ベイスターズにはずっと左腕がいなかった。先発左腕がいなかった。「今永登場より、東の快投より、あの時の石田だ」「ナゴヤドームで完投した時、俺泣いたもの」ベイスターズをよく知る友人は何度もそう話す。「そうだね」と私も言った。2015年8月6日、プロ初勝利の石田健大。あの日、ベイスターズが喉から手が出るほど欲しかった左腕先発がそこにいた。よくよく調べたら、完投じゃなくて8回1失点だった。「完投じゃなかったね」「そうか」「記憶ってかすれるもんだね」。

 去年、苦しみ続けた今永昇太が今年完全復調の兆しを見せている。「4者連続押し出し四球」というセ・リーグタイ記録を叩き出すなど地獄を見た濱口遥大も、今年は開き直りピッチングでここまで完封2つ。ケガで一軍登板が遅れていた東克樹にも先日ようやく勝ちがついた。「ベイスターズの左腕トリオ」なんていう記事がメディアに踊る。2年連続開幕投手を務めた石田は、今その先発ローテーションの中にはいない。
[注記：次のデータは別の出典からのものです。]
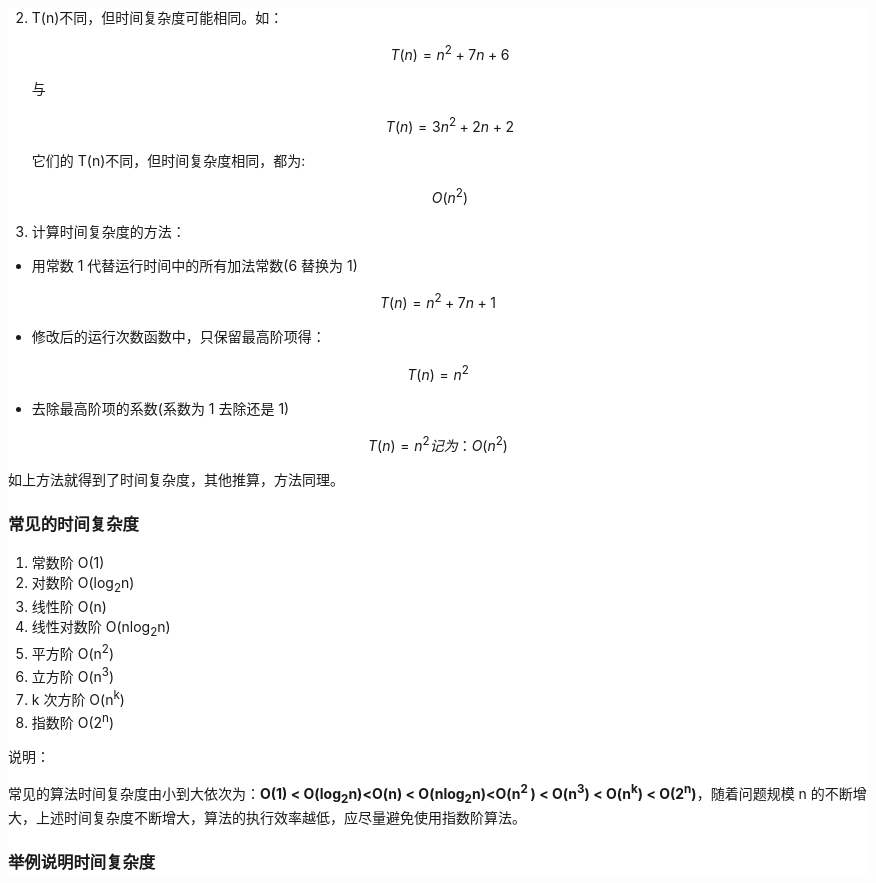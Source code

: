 2. T(n)不同，但时间复杂度可能相同。如：

   $$
   T(n)=n^2+7n+6
   $$

   与

   $$
   T(n)=3n^2+2n+2
   $$

   它们的 T(n)不同，但时间复杂度相同，都为:

   $$
   O(n^2)
   $$

3. 计算时间复杂度的方法：

- 用常数 1 代替运行时间中的所有加法常数(6 替换为 1)

$$
T(n)=n^2+7n+1
$$

- 修改后的运行次数函数中，只保留最高阶项得：

$$
T(n)=n^2
$$

- 去除最高阶项的系数(系数为 1 去除还是 1)

$$
T(n)=n^2 记为：O(n^2)
$$

如上方法就得到了时间复杂度，其他推算，方法同理。

### 常见的时间复杂度

1. 常数阶 O(1)
2. 对数阶 O(log<sub>2</sub>n)
3. 线性阶 O(n)
4. 线性对数阶 O(nlog<sub>2</sub>n)
5. 平方阶 O(n<sup>2</sup>)
6. 立方阶 O(n<sup>3</sup>)
7. k 次方阶 O(n<sup>k</sup>)
8. 指数阶 O(2<sup>n</sup>)

说明：

常见的算法时间复杂度由小到大依次为：**O(1) < O(log<sub>2</sub>n)<O(n) < O(nlog<sub>2</sub>n)<O(n<sup>2 </sup>) < O(n<sup>3</sup>) < O(n<sup>k</sup>) < O(2<sup>n</sup>)**，随着问题规模 n 的不断增大，上述时间复杂度不断增大，算法的执行效率越低，应尽量避免使用指数阶算法。

### 举例说明时间复杂度
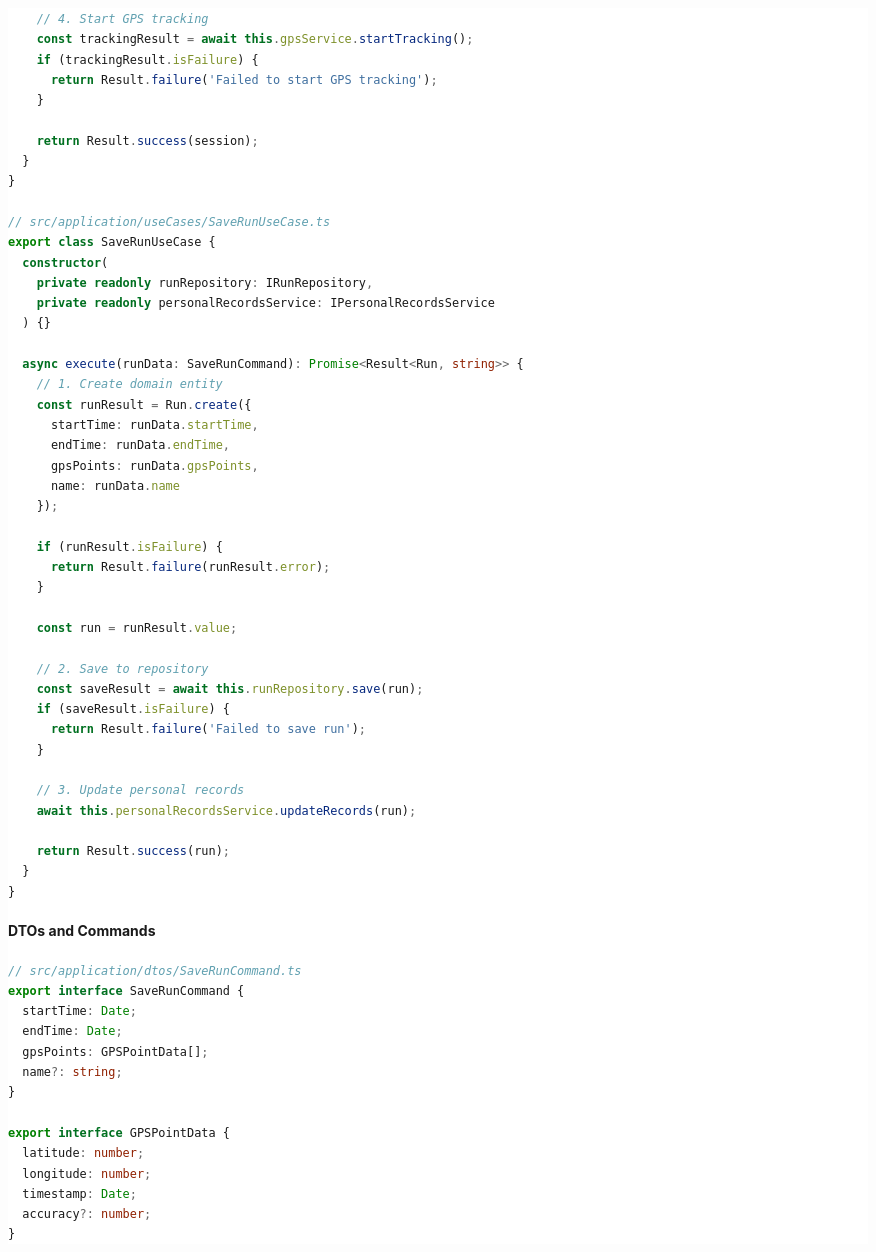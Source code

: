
 ```typescript
    // 4. Start GPS tracking
    const trackingResult = await this.gpsService.startTracking();
    if (trackingResult.isFailure) {
      return Result.failure('Failed to start GPS tracking');
    }

    return Result.success(session);
  }
}

// src/application/useCases/SaveRunUseCase.ts
export class SaveRunUseCase {
  constructor(
    private readonly runRepository: IRunRepository,
    private readonly personalRecordsService: IPersonalRecordsService
  ) {}

  async execute(runData: SaveRunCommand): Promise<Result<Run, string>> {
    // 1. Create domain entity
    const runResult = Run.create({
      startTime: runData.startTime,
      endTime: runData.endTime,
      gpsPoints: runData.gpsPoints,
      name: runData.name
    });

    if (runResult.isFailure) {
      return Result.failure(runResult.error);
    }

    const run = runResult.value;

    // 2. Save to repository
    const saveResult = await this.runRepository.save(run);
    if (saveResult.isFailure) {
      return Result.failure('Failed to save run');
    }

    // 3. Update personal records
    await this.personalRecordsService.updateRecords(run);

    return Result.success(run);
  }
}
```

#### DTOs and Commands

```typescript
// src/application/dtos/SaveRunCommand.ts
export interface SaveRunCommand {
  startTime: Date;
  endTime: Date;
  gpsPoints: GPSPointData[];
  name?: string;
}

export interface GPSPointData {
  latitude: number;
  longitude: number;
  timestamp: Date;
  accuracy?: number;
}

```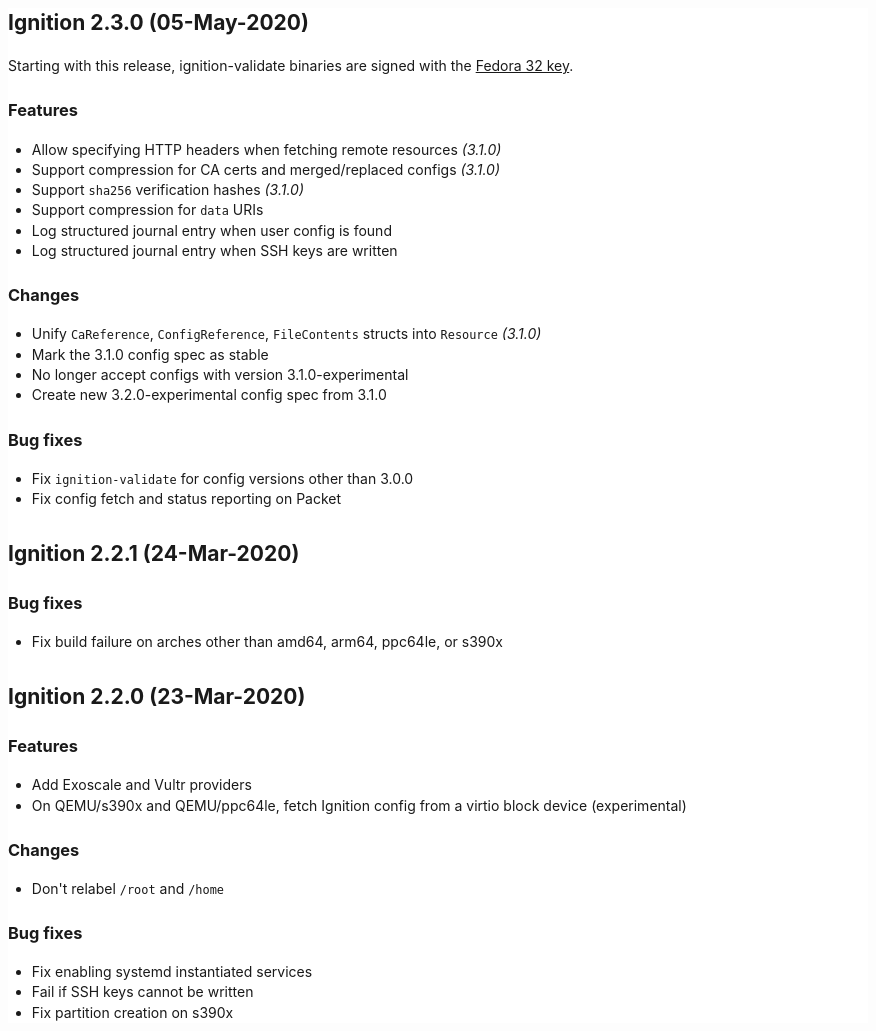 
## Ignition 2.3.0 (05-May-2020)

Starting with this release, ignition-validate binaries are signed with the
[Fedora 32 key](https://getfedora.org/security/).

### Features

- Allow specifying HTTP headers when fetching remote resources _(3.1.0)_
- Support compression for CA certs and merged/replaced configs _(3.1.0)_
- Support `sha256` verification hashes _(3.1.0)_
- Support compression for `data` URIs
- Log structured journal entry when user config is found
- Log structured journal entry when SSH keys are written

### Changes

- Unify `CaReference`, `ConfigReference`, `FileContents` structs into
  `Resource` _(3.1.0)_
- Mark the 3.1.0 config spec as stable
- No longer accept configs with version 3.1.0-experimental
- Create new 3.2.0-experimental config spec from 3.1.0

### Bug fixes

- Fix `ignition-validate` for config versions other than 3.0.0
- Fix config fetch and status reporting on Packet


## Ignition 2.2.1 (24-Mar-2020)

### Bug fixes

- Fix build failure on arches other than amd64, arm64, ppc64le, or s390x


## Ignition 2.2.0 (23-Mar-2020)

### Features

- Add Exoscale and Vultr providers
- On QEMU/s390x and QEMU/ppc64le, fetch Ignition config from a virtio
  block device (experimental)

### Changes

- Don't relabel `/root` and `/home`

### Bug fixes

- Fix enabling systemd instantiated services
- Fail if SSH keys cannot be written
- Fix partition creation on s390x
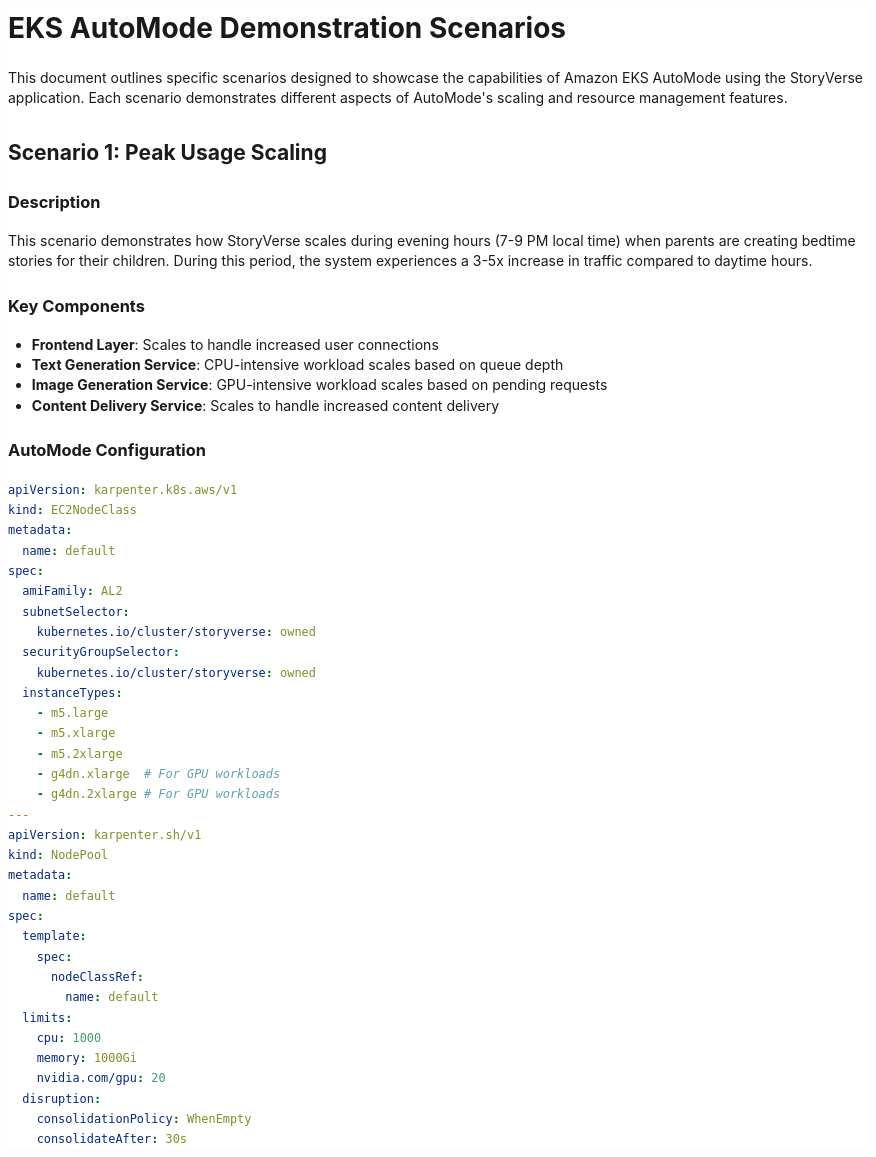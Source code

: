 # EKS AutoMode Demonstration Scenarios

This document outlines specific scenarios designed to showcase the capabilities of Amazon EKS AutoMode using the StoryVerse application. Each scenario demonstrates different aspects of AutoMode's scaling and resource management features.

## Scenario 1: Peak Usage Scaling

### Description
This scenario demonstrates how StoryVerse scales during evening hours (7-9 PM local time) when parents are creating bedtime stories for their children. During this period, the system experiences a 3-5x increase in traffic compared to daytime hours.

### Key Components
- **Frontend Layer**: Scales to handle increased user connections
- **Text Generation Service**: CPU-intensive workload scales based on queue depth
- **Image Generation Service**: GPU-intensive workload scales based on pending requests
- **Content Delivery Service**: Scales to handle increased content delivery

### AutoMode Configuration
```yaml
apiVersion: karpenter.k8s.aws/v1
kind: EC2NodeClass
metadata:
  name: default
spec:
  amiFamily: AL2
  subnetSelector:
    kubernetes.io/cluster/storyverse: owned
  securityGroupSelector:
    kubernetes.io/cluster/storyverse: owned
  instanceTypes:
    - m5.large
    - m5.xlarge
    - m5.2xlarge
    - g4dn.xlarge  # For GPU workloads
    - g4dn.2xlarge # For GPU workloads
---
apiVersion: karpenter.sh/v1
kind: NodePool
metadata:
  name: default
spec:
  template:
    spec:
      nodeClassRef:
        name: default
  limits:
    cpu: 1000
    memory: 1000Gi
    nvidia.com/gpu: 20
  disruption:
    consolidationPolicy: WhenEmpty
    consolidateAfter: 30s
```
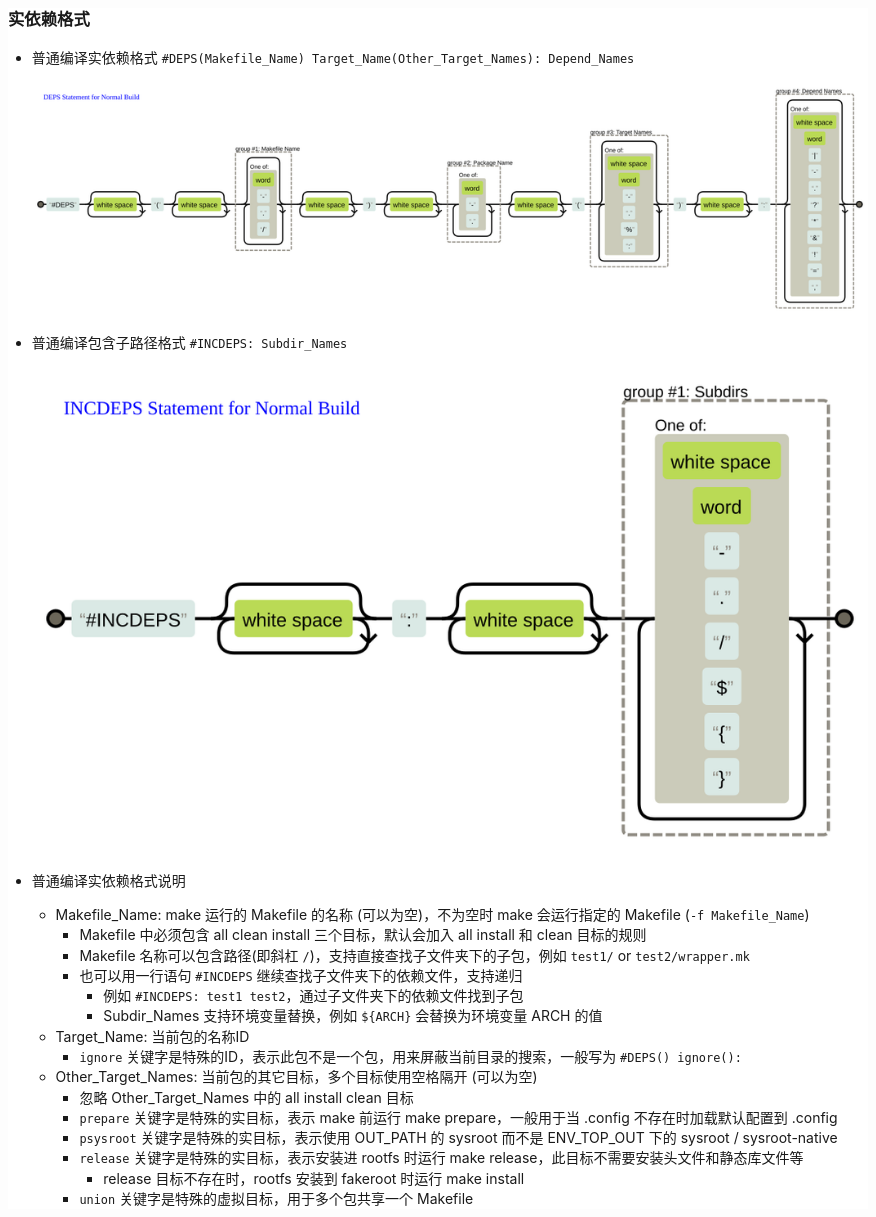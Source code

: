 ### 实依赖格式

* 普通编译实依赖格式 `#DEPS(Makefile_Name) Target_Name(Other_Target_Names): Depend_Names`

    ![实依赖正则表达式](./scripts/bin/regex_deps.svg)

* 普通编译包含子路径格式 `#INCDEPS: Subdir_Names`

    ![包含子路径正则表达式](./scripts/bin/regex_incdeps.svg)

* 普通编译实依赖格式说明
    * Makefile_Name: make 运行的 Makefile 的名称 (可以为空)，不为空时 make 会运行指定的 Makefile (`-f Makefile_Name`)
        * Makefile 中必须包含 all clean install 三个目标，默认会加入 all install 和 clean 目标的规则
        * Makefile 名称可以包含路径(即斜杠 `/`)，支持直接查找子文件夹下的子包，例如 `test1/` or `test2/wrapper.mk`
        * 也可以用一行语句 `#INCDEPS` 继续查找子文件夹下的依赖文件，支持递归
            * 例如 `#INCDEPS: test1 test2`，通过子文件夹下的依赖文件找到子包
            * Subdir_Names 支持环境变量替换，例如 `${ARCH}` 会替换为环境变量 ARCH 的值
    * Target_Name: 当前包的名称ID
        * `ignore` 关键字是特殊的ID，表示此包不是一个包，用来屏蔽当前目录的搜索，一般写为 `#DEPS() ignore():`
    * Other_Target_Names: 当前包的其它目标，多个目标使用空格隔开 (可以为空)
        * 忽略 Other_Target_Names 中的 all install clean 目标
        * `prepare` 关键字是特殊的实目标，表示 make 前运行 make prepare，一般用于当 .config 不存在时加载默认配置到 .config
        * `psysroot` 关键字是特殊的实目标，表示使用 OUT_PATH 的 sysroot 而不是 ENV_TOP_OUT 下的 sysroot / sysroot-native
        * `release` 关键字是特殊的实目标，表示安装进 rootfs 时运行 make release，此目标不需要安装头文件和静态库文件等
            * release 目标不存在时，rootfs 安装到 fakeroot 时运行 make install
        * `union` 关键字是特殊的虚拟目标，用于多个包共享一个 Makefile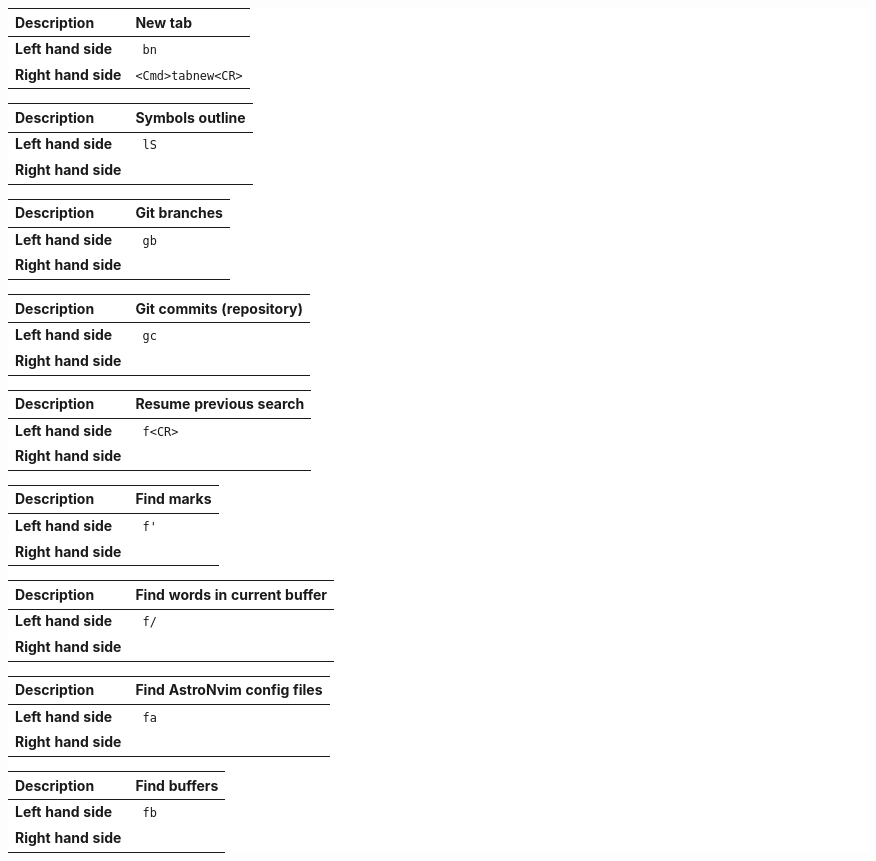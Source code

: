 | **Description** | New tab |
| :---- | :---- |
| **Left hand side** | <code> bn</code> |
| **Right hand side** | <code>&lt;Cmd&gt;tabnew&lt;CR&gt;</code> |

| **Description** | Symbols outline |
| :---- | :---- |
| **Left hand side** | <code> lS</code> |
| **Right hand side** | |

| **Description** | Git branches |
| :---- | :---- |
| **Left hand side** | <code> gb</code> |
| **Right hand side** | |

| **Description** | Git commits (repository) |
| :---- | :---- |
| **Left hand side** | <code> gc</code> |
| **Right hand side** | |

| **Description** | Resume previous search |
| :---- | :---- |
| **Left hand side** | <code> f&lt;CR&gt;</code> |
| **Right hand side** | |

| **Description** | Find marks |
| :---- | :---- |
| **Left hand side** | <code> f'</code> |
| **Right hand side** | |

| **Description** | Find words in current buffer |
| :---- | :---- |
| **Left hand side** | <code> f/</code> |
| **Right hand side** | |

| **Description** | Find AstroNvim config files |
| :---- | :---- |
| **Left hand side** | <code> fa</code> |
| **Right hand side** | |

| **Description** | Find buffers |
| :---- | :---- |
| **Left hand side** | <code> fb</code> |
| **Right hand side** | |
2017年、2018年と2年連続で開幕投手を務めた石田健大 ©文藝春秋

石田健大は何が何でも生き延びる「狼王ロボ」だ

 石田健大は、ロボだ。

ADVERTISEMENT

『ファーブル昆虫記』では断然フンコロガシだったけど、『シートン動物記』の中では『狼王ロボ』が一番好きだった。もちろんロボットじゃなくて、スペイン語で「lobo」は狼。ニューメキシコ州の広大な牧草地、カランパに君臨する狼のリーダー「ロボ」は「悪魔に知性を授けられた」と言われるほど賢い。おそらく私の数万倍賢い。『7匹の子ヤギ』や『赤ずきんちゃん』に登場する狼とは似ても似つかない、誇り高き野生のキング。

 切れ長の瞳は鋭く、少し頰は紅潮している。精悍な顔立ちだから本当に狼のように見える。同じ年のドラフト1位、山﨑康晃の明るいキャラの隣にいると、その独特の哀愁が際立っていた。出身大学である法政の先輩、三嶋との対談(※もちろん横浜ウオーカー)で「本当に優等生。悪いことはしないし、門限守るし」「絶対に何か隠しているだろうと思ってたんですけど、周囲からもまったく悪い噂を聞いたことがない。マジでいい子です」と絶賛され、ベイスターズをよく知る友人が取材をした感想も「石田くんはとてもいい子」。

『シートン動物記』の中に出てくる『狼王ロボ』 ©西澤千央

 そのきっちりした性格ゆえか、「勝つ」ためのルーティンも数知れずだという。先発時代は、「登板前日には必ずカレー」「前日に着るパジャマもいつも同じもの」「当日の練習着まで同じ」。マウンドの上でもいつも特有の所作をする。それが投球のテンポを崩していると叩かれた時もあった。どちらかといえば立ち上がりが悪く、援護されたそのすぐ後に打ち込まれる印象も強い。石田がランナーを背負った途端、何かが急に狂い始めるような、世界が逆方向に回っていくようなあの不穏な感じ。生真面目さはすぐさまプレッシャーと手を組み、彼をさらに「慎重」という結界の中に閉じ込めてしまうのかもしれない。

 でも、そういうところもロボなのだ。野生とは「ワイルド」でも「無鉄砲」でもない、野生とは「何が何でも生き延びる」ということ。その首に何千ドルもかけられていたというロボは、方々に仕組まれたありとあらゆる毒に気づき、自分が仕留めたエサしか仲間に食べさせない。すごい。私なら毒エサで即死だ。そして、それがどんなに遠くであっても、人間の影を見たらその場を逃げ出す。なぜなら人間は銃を持っているから。ただ闇雲に戦うことだけが、仲間を守り己を守ることではないと、ロボは本能で分かっていたに違いない。たとえ失点しても、ゲームは壊さない。6回7回を投げきる。石田が「闇雲」と引き換えに手に入れたもの。それは2017年、2018年、2年連続で大事な開幕試合を任されたことが物語っている。慎重がもたらす、安定感だ。